§ **LISTED RECORDS**
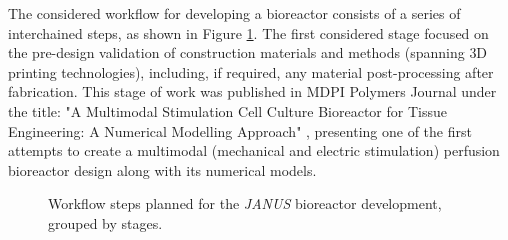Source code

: The considered workflow for developing a bioreactor consists of a series of interchained steps, as shown in Figure \ref{figWorkflow}. The first considered stage focused on the pre-design validation of construction materials and methods (spanning \acs{3D} printing technologies), including, if required, any material post-processing after fabrication. This stage of work was published in MDPI Polymers Journal under the title: "A Multimodal Stimulation Cell Culture Bioreactor for Tissue Engineering: A Numerical Modelling Approach" \cite{Meneses2020-dx}, presenting one of the first attempts to create a multimodal (mechanical and electric stimulation) perfusion bioreactor design along with its numerical models.

\begin{figure}
\caption{Workflow steps planned for the \textit{JANUS} bioreactor development, grouped by stages.}
\label{figWorkflow}
\end{figure}   


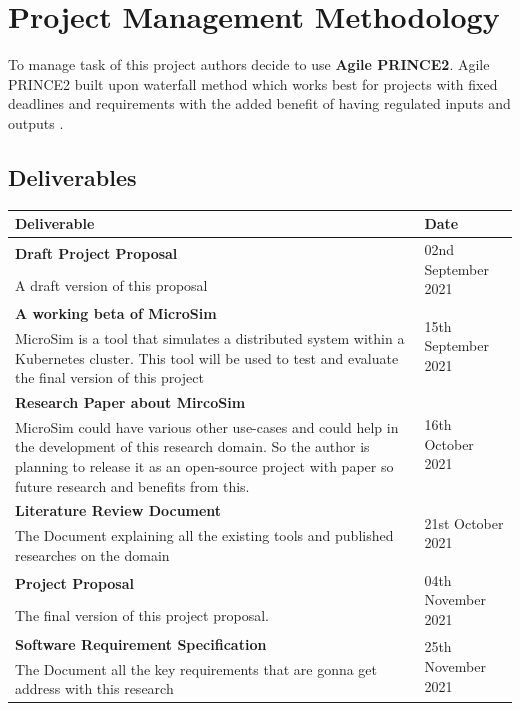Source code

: 
{\let\clearpage\relax \chapter{Project Management Methodology}}

To manage task of this project authors decide to use \textbf{Agile PRINCE2}. Agile PRINCE2 built upon waterfall method which works best for projects with fixed deadlines and requirements with the added benefit of having regulated inputs and outputs \citep{WhatAreT79:online}.

\section{Deliverables}
\setlength\LTleft{0mm}
\begin{longtable}{|p{115mm}|p{35mm}|}
\hline
\textbf{Deliverable} & \textbf{Date} \\ \hline
\textbf{Draft Project Proposal} & \multirow{2}{*}{02nd September 2021} \\
A draft version of this proposal &  \\ \hline
\textbf{A working beta of MicroSim}\label{microsim} & \multirow{2}{*}{15th September 2021} \\
MicroSim is a tool that simulates a distributed system within a Kubernetes cluster. This tool will be used to test and evaluate the final version of this project &  \\ \hline
\textbf{Research Paper about MircoSim} & \multirow{2}{*}{16th October 2021} \\
MicroSim could have various other use-cases and could help in the development of this research domain. So the author is planning to release it as an open-source project with paper so future research and benefits from this. &  \\ \hline
\textbf{Literature Review Document} & \multirow{2}{*}{21st October 2021} \\
The Document explaining all the existing tools and published researches on the domain &  \\ \hline
\textbf{Project Proposal} & \multirow{2}{*}{04th November 2021} \\
The final version of this project proposal. &  \\ \hline
\textbf{Software Requirement Specification} & \multirow{2}{*}{25th November 2021} \\
The Document all the key requirements that are gonna get address with this research &  \\ \hline

\end{longtable}
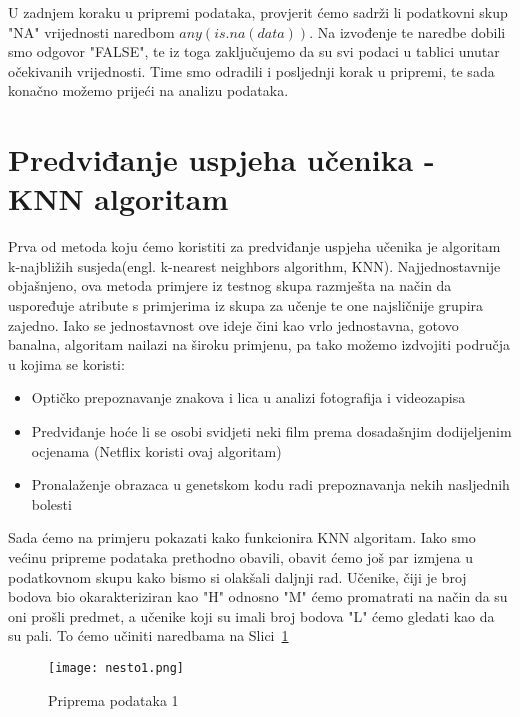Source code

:\documentclass[times, utf8, zavrsni, numeric]{fer}
\begin{document}
U zadnjem koraku u pripremi podataka, provjerit ćemo sadrži li podatkovni skup "NA" vrijednosti naredbom  $any(is.na(data))$. Na izvođenje te naredbe dobili smo odgovor "FALSE", te iz toga zaključujemo da su svi podaci u tablici unutar očekivanih vrijednosti. Time smo odradili i posljednji korak u pripremi, te sada konačno možemo prijeći na analizu podataka.

\section{Predviđanje uspjeha učenika - KNN algoritam}
Prva od metoda koju ćemo koristiti za predviđanje uspjeha učenika je algoritam k-najbližih susjeda(engl. k-nearest neighbors algorithm, KNN). Najjednostavnije objašnjeno, ova metoda primjere iz testnog skupa razmješta na način da uspoređuje atribute s primjerima iz skupa za učenje te one najsličnije grupira zajedno. Iako se jednostavnost ove ideje čini kao vrlo jednostavna, gotovo banalna, algoritam nailazi na široku primjenu, pa tako možemo izdvojiti područja u kojima se koristi:
\begin{itemize}
\item Optičko prepoznavanje znakova i lica u analizi fotografija i videozapisa
\item Predviđanje hoće li se osobi svidjeti neki film prema dosadašnjim dodijeljenim ocjenama (Netflix koristi ovaj algoritam)
\item Pronalaženje obrazaca u genetskom kodu radi prepoznavanja nekih nasljednih bolesti
\end{itemize}
Sada ćemo na primjeru pokazati kako funkcionira KNN algoritam. Iako smo većinu pripreme podataka prethodno obavili, obavit ćemo još par izmjena u podatkovnom skupu kako bismo si olakšali daljnji rad. Učenike, čiji je broj bodova bio okarakteriziran kao "H" odnosno "M" ćemo promatrati na način da su oni prošli predmet, a učenike koji su imali broj bodova "L" ćemo gledati kao da su pali. To ćemo učiniti naredbama na Slici~\ref{fig:nesto}

\begin{figure}[H]
\centering
\texttt{[image: nesto1.png]}
\caption{Priprema podataka 1}
\label{fig:nesto}
\end{figure}
\end{document}
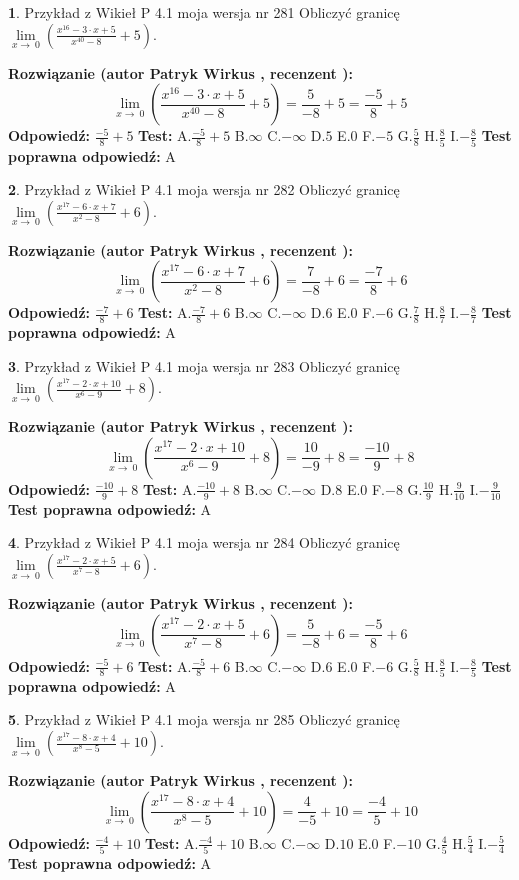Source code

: \documentclass[12pt, a4paper]{article}
\theoremstyle{definition} %
\newtheorem{zad}{}
\newcommand{\zadStart}[1]{\begin{zad}#1\newline}
\newcommand{\zadStop}{\end{zad}}
\newcommand{\rozwStart}[2]{\noindent \textbf{Rozwiązanie (autor #1 , recenzent #2): }\newline}
\newcommand{\rozwStop}{\newline}
\newcommand{\odpStart}{\noindent \textbf{Odpowiedź:}\newline}
\newcommand{\odpStop}{\newline}
\newcommand{\testStart}{\noindent \textbf{Test:}\newline}
\newcommand{\testStop}{\newline}
\newcommand{\kluczStart}{\noindent \textbf{Test poprawna odpowiedź:}\newline}
\newcommand{\kluczStop}{\newline}
\begin{document}
\zadStart{Przykład z Wikieł P 4.1 moja wersja nr 281}
Obliczyć granicę $\lim\limits_{x\to\ 0}(\frac{x^{16}-3 \cdot x +5}{x^{40}-8}+5)$.
\zadStop
\rozwStart{Patryk Wirkus}{}
$$\lim\limits_{x\to\ 0}(\frac{x^{16}-3 \cdot x +5}{x^{40}-8}+5)=\frac{5}{-8}+5=\frac{-5}{8}+5$$
\rozwStop
\odpStart
$\frac{-5}{8}+5$
\odpStop
\testStart
A.$\frac{-5}{8}+5$
B.$\infty$
C.$-\infty$
D.$5$
E.$0$
F.$-5$
G.$\frac{5}{8}$
H.$\frac{8}{5}$
I.$-\frac{8}{5}$
\testStop
\kluczStart
A
\kluczStop



\zadStart{Przykład z Wikieł P 4.1 moja wersja nr 282}
Obliczyć granicę $\lim\limits_{x\to\ 0}(\frac{x^{17}-6 \cdot x +7}{x^{2}-8}+6)$.
\zadStop
\rozwStart{Patryk Wirkus}{}
$$\lim\limits_{x\to\ 0}(\frac{x^{17}-6 \cdot x +7}{x^{2}-8}+6)=\frac{7}{-8}+6=\frac{-7}{8}+6$$
\rozwStop
\odpStart
$\frac{-7}{8}+6$
\odpStop
\testStart
A.$\frac{-7}{8}+6$
B.$\infty$
C.$-\infty$
D.$6$
E.$0$
F.$-6$
G.$\frac{7}{8}$
H.$\frac{8}{7}$
I.$-\frac{8}{7}$
\testStop
\kluczStart
A
\kluczStop



\zadStart{Przykład z Wikieł P 4.1 moja wersja nr 283}
Obliczyć granicę $\lim\limits_{x\to\ 0}(\frac{x^{17}-2 \cdot x +10}{x^{6}-9}+8)$.
\zadStop
\rozwStart{Patryk Wirkus}{}
$$\lim\limits_{x\to\ 0}(\frac{x^{17}-2 \cdot x +10}{x^{6}-9}+8)=\frac{10}{-9}+8=\frac{-10}{9}+8$$
\rozwStop
\odpStart
$\frac{-10}{9}+8$
\odpStop
\testStart
A.$\frac{-10}{9}+8$
B.$\infty$
C.$-\infty$
D.$8$
E.$0$
F.$-8$
G.$\frac{10}{9}$
H.$\frac{9}{10}$
I.$-\frac{9}{10}$
\testStop
\kluczStart
A
\kluczStop



\zadStart{Przykład z Wikieł P 4.1 moja wersja nr 284}
Obliczyć granicę $\lim\limits_{x\to\ 0}(\frac{x^{17}-2 \cdot x +5}{x^{7}-8}+6)$.
\zadStop
\rozwStart{Patryk Wirkus}{}
$$\lim\limits_{x\to\ 0}(\frac{x^{17}-2 \cdot x +5}{x^{7}-8}+6)=\frac{5}{-8}+6=\frac{-5}{8}+6$$
\rozwStop
\odpStart
$\frac{-5}{8}+6$
\odpStop
\testStart
A.$\frac{-5}{8}+6$
B.$\infty$
C.$-\infty$
D.$6$
E.$0$
F.$-6$
G.$\frac{5}{8}$
H.$\frac{8}{5}$
I.$-\frac{8}{5}$
\testStop
\kluczStart
A
\kluczStop



\zadStart{Przykład z Wikieł P 4.1 moja wersja nr 285}
Obliczyć granicę $\lim\limits_{x\to\ 0}(\frac{x^{17}-8 \cdot x +4}{x^{8}-5}+10)$.
\zadStop
\rozwStart{Patryk Wirkus}{}
$$\lim\limits_{x\to\ 0}(\frac{x^{17}-8 \cdot x +4}{x^{8}-5}+10)=\frac{4}{-5}+10=\frac{-4}{5}+10$$
\rozwStop
\odpStart
$\frac{-4}{5}+10$
\odpStop
\testStart
A.$\frac{-4}{5}+10$
B.$\infty$
C.$-\infty$
D.$10$
E.$0$
F.$-10$
G.$\frac{4}{5}$
H.$\frac{5}{4}$
I.$-\frac{5}{4}$
\testStop
\kluczStart
A
\kluczStop
\end{document}
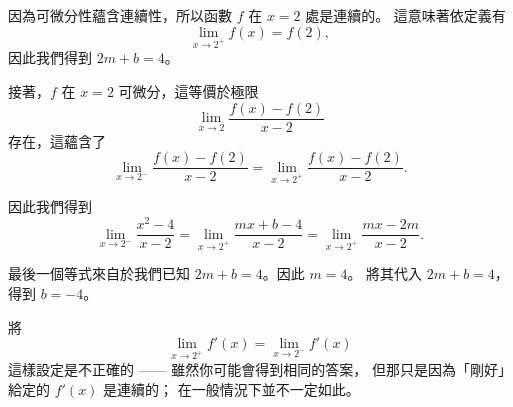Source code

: \documentclass{article}
\begin{document}
\begin{reason}
	因為可微分性蘊含連續性，所以函數 $f$ 在 $x = 2$ 處是連續的。
	這意味著依定義有
	\[
	\lim_{x \to 2^+} f(x) = f(2),
	\]
	因此我們得到 $2m + b = 4$。

	接著，$f$ 在 $x = 2$ 可微分，這等價於極限
	\[
	\lim_{x \to 2} \frac{f(x) - f(2)}{x - 2}
	\]
	存在，這蘊含了
	\[
	\lim_{x \to 2^-} \frac{f(x) - f(2)}{x - 2}
	= \lim_{x \to 2^+} \frac{f(x) - f(2)}{x - 2}.
	\]

	因此我們得到
	\[
	\lim_{x \to 2^-} \frac{x^2 - 4}{x - 2}
	= \lim_{x \to 2^+} \frac{mx + b - 4}{x - 2}
	= \lim_{x \to 2^+} \frac{mx - 2m}{x - 2}.
	\]

	最後一個等式來自於我們已知 $2m + b = 4$。因此 $m = 4$。
	將其代入 $2m + b = 4$，得到 $b = -4$。
	\begin{note}
	將
	\[
	\lim_{x \to 2^+} f'(x) = \lim_{x \to 2^-} f'(x)
	\]
	這樣設定是不正確的 —— 雖然你可能會得到相同的答案，
	但那只是因為「剛好」給定的 $f'(x)$ 是連續的；
	在一般情況下並不一定如此。
	\end{note}

\end{reason}
\end{document}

§ **BRIEF**
Pick out all lines from the data above in which the word "final" appears.

§ **SOLUTION FOR THIS TASK**
MicroSim is a tool that simulates a distributed system within a Kubernetes cluster. This tool will be used to test and evaluate the final version of this project &  \\ \hline
The final version of this project proposal. &  \\ \hline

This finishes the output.